Story and photos by Staff Sgt. Wayne Barnett

Mountaineer staff

As the flames on the stove were extinguished and the whirring of mixers dissipated, two people emerged victorious in the 4th Infantry Division chef of the year contest.

After two days of heated com­petition, Cpl. Stephanie Francois, 168th Brigade Support Battalion, 214th Fires Brigade, 4th Infantry Division, Fort Sill, Okla., and Spc. Rossana Vera, 3rd Squadron, 61st Cavalry Regiment, 4th Brigade Combat Team, 4th Inf. Div., rose above their peers to claim the title of senior and junior chef of the year, respectively.

“This was a great learning experience and really fun. I am glad I could come out and represent Fort Sill well,” said Francois.

“I am really happy that I won. I have only worked in the dining facility a short time and have already won one of the big competitions,” said Vera.

The two-day contest pitted Francois against Sgt. Dirk Anderson 4th Brigade Combat Team, 4th Inf. Div.; Sgt. Callie Worsley, 704th Brigade Support Battalion, 4th BCT, 4th Inf. Div.; in the senior chef competition. Vera bested Spc. Kenneth Lacosse, 4th BCT; and Pfc. Erickson Guffey, 2nd Battalion, 5th Artillery Regiment, 214th Fires Bde.; for the coveted title of junior chef of the year.

These Soldiers won at their individual brigade chef of the quarter boards to advance to the yearly “Ivy” Division competition.
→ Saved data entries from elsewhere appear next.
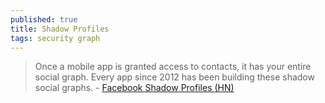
 ```yaml
---
published: true
title: Shadow Profiles
tags: security graph
---
```

> Once a mobile app is granted access to contacts, it has your entire social graph. Every app since 2012 has been building these shadow social graphs. - [Facebook Shadow Profiles (HN)](https://news.ycombinator.com/item?id=30391120)
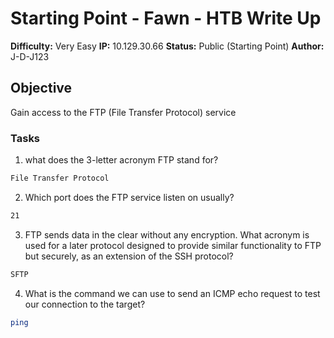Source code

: # Starting Point - Fawn - HTB Write Up 

**Difficulty:** Very Easy 
**IP:** 10.129.30.66
**Status:** Public (Starting Point) 
**Author:** J-D-J123 

## Objective 
Gain access to the FTP (File Transfer Protocol) service 

### Tasks

1. what does the 3-letter acronym FTP stand for?
```bash
File Transfer Protocol
```

2. Which port does the FTP service listen on usually?
```bash
21
```

3. FTP sends data in the clear without any encryption. What acronym is used for a later protocol designed to provide 
similar functionality to FTP but securely, as an extension of the SSH protocol?
```bash
SFTP
``` 

4. What is the command we can use to send an ICMP echo request to test our connection to the target?
```bash
ping
```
Day one of the competition involved a formal board where the Soldiers answered questions on military topics such as physical fitness, leadership and military customs and history. The competitors also answered questions about their military occupational specialty that included topics on sanitation, food service administration and preparation and field food service.
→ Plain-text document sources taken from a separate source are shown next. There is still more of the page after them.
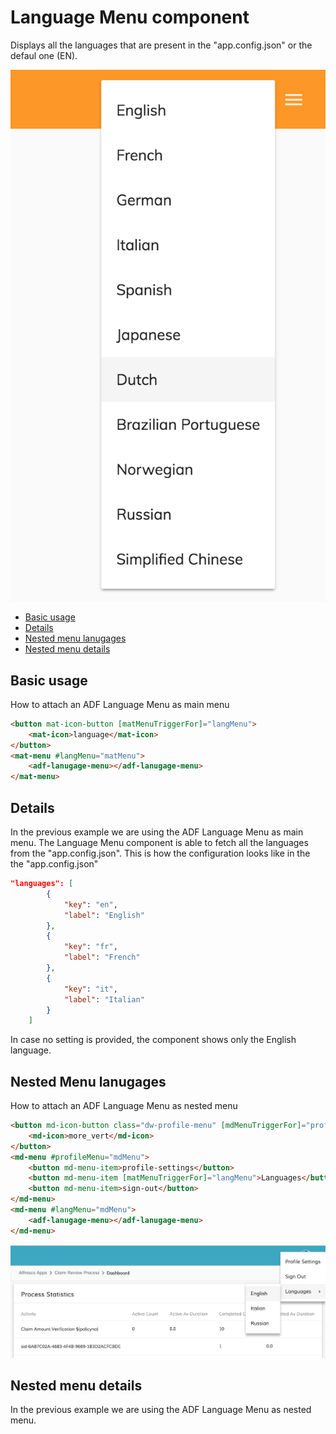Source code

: # Language Menu component

Displays all the languages that are present in the "app.config.json" or the defaul one (EN).

![Language Menu screenshot](docassets/images/languages-menu.png)

<!-- markdown-toc start - Don't edit this section.  npm run toc to generate it-->

<!-- toc -->

- [Basic usage](#basic-usage)
- [Details](#details)
- [Nested menu lanugages](#nested-menu-languages)
- [Nested menu details](#nested-menu-details)
<!-- tocstop -->

<!-- markdown-toc end -->

## Basic usage

How to attach an ADF Language Menu as main menu

```html
<button mat-icon-button [matMenuTriggerFor]="langMenu">
    <mat-icon>language</mat-icon>
</button>
<mat-menu #langMenu="matMenu">
    <adf-lanugage-menu></adf-lanugage-menu>
</mat-menu>
```

## Details

In the previous example we are using the ADF Language Menu as main menu.
The Language Menu component is able to fetch all the languages from the "app.config.json".
This is how the configuration looks like in the the "app.config.json"

```json
"languages": [
        {
            "key": "en",
            "label": "English"
        },
        {
            "key": "fr",
            "label": "French"
        },
        {
            "key": "it",
            "label": "Italian"
        }
    ]
```
In case no setting is provided, the component shows only the English language.

<!-- Don't edit the See also section. Edit seeAlsoGraph.json and run config/generateSeeAlso.js -->
<!-- seealso start -->

## Nested Menu lanugages

How to attach an ADF Language Menu as nested menu

```html
<button md-icon-button class="dw-profile-menu" [mdMenuTriggerFor]="profileMenu">
    <md-icon>more_vert</md-icon>
</button>
<md-menu #profileMenu="mdMenu">
    <button md-menu-item>profile-settings</button>
    <button md-menu-item [matMenuTriggerFor]="langMenu">Languages</button>
    <button md-menu-item>sign-out</button>
</md-menu>
<md-menu #langMenu="mdMenu">
    <adf-lanugage-menu></adf-lanugage-menu>
</md-menu>
```
![Nested Language Menu screenshot](docassets/images/languages-menu-nested.png)

## Nested menu details

In the previous example we are using the ADF Language Menu as nested menu.
<!-- seealso end -->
“I was really nervous going into the board portion of the event,” said Anderson.

Day two of the event allowed the Soldiers to show off their culinary talent in a mystery basket cook-off.

“It’s an incentive for them to progress in their MOS whether it is culinary or advanced culinary, this is the perfect setting for them to get the motivation they need to do that,” said Sgt. 1st Class Colin Brooks, 168th BSB, 214th Fires Bde.

The chefs drew numbers corresponding to mystery baskets that contained the same vegetables and starches, but had either beef, chicken, shrimp or fish. Then they were given 30 minutes to create a menu and assemble their equipment and ingredients.

“The time went by a lot faster than I imagined. I looked up and a half hour had gone by, and I couldn’t figure out how that happened,” said Anderson.

The next two hours were used to prepare a three-course meal under the watchful eyes of the judges.

“We are judging on work ethics, sanitation, and basic food preparation and knife skills … the overall culinary picture,” said Sgt. 1st Class Willie Conner, judge with 214th Fires Bde.

The last half hour was used by the chefs to plate and present their creations to the panel of five judges who evaluated plate presentation, taste, portion control and nutritional value.

After the judging, the scores were tallied and added to the day one scores to determine the overall best chefs.

“I think we had a great turnout. The Soldiers were very motivated. They gave it their all and they learned something and brought something for everyone else to learn from,” said Gregory Joell, installation food project manager.